### What is expected
Only the text should be kept: print every entry below exactly and leave each image out.

***

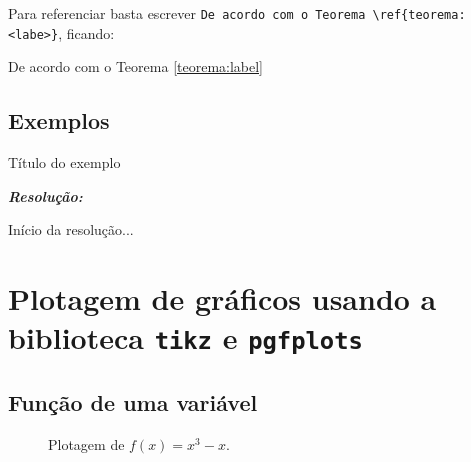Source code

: Para referenciar basta escrever \verb|De acordo com o Teorema \ref{teorema:<labe>}|, ficando:

De acordo com o Teorema \ref{teorema:label}




\subsection{Exemplos}

\begin{exemplo}
    Título do exemplo

    \textbf{\textit{Resolução:}}
    
    Início da resolução...\fimresolucao
\end{exemplo}






\section{Plotagem de gráficos usando a biblioteca \texttt{tikz} e \texttt{pgfplots}}

\subsection{Função de uma variável}

\begin{figure}[H]
	\centering
	
	
	\label{fig:funcao_uma_variavel}
	\caption{Plotagem de \( f(x) = x^3 - x \).}
\end{figure}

***

### Exercise answer
Source code

: Para referenciar basta escrever \verb|De acordo com o Teorema \ref{teorema:<labe>}|, ficando:

De acordo com o Teorema \ref{teorema:label}




\subsection{Exemplos}

\begin{exemplo}
    Título do exemplo

    \textbf{\textit{Resolução:}}
    
    Início da resolução...\fimresolucao
\end{exemplo}






\section{Plotagem de gráficos usando a biblioteca \texttt{tikz} e \texttt{pgfplots}}

\subsection{Função de uma variável}

\begin{figure}[H]
	\centering
	
	
	\label{fig:funcao_uma_variavel}
	\caption{Plotagem de \( f(x) = x^3 - x \).}
\end{figure}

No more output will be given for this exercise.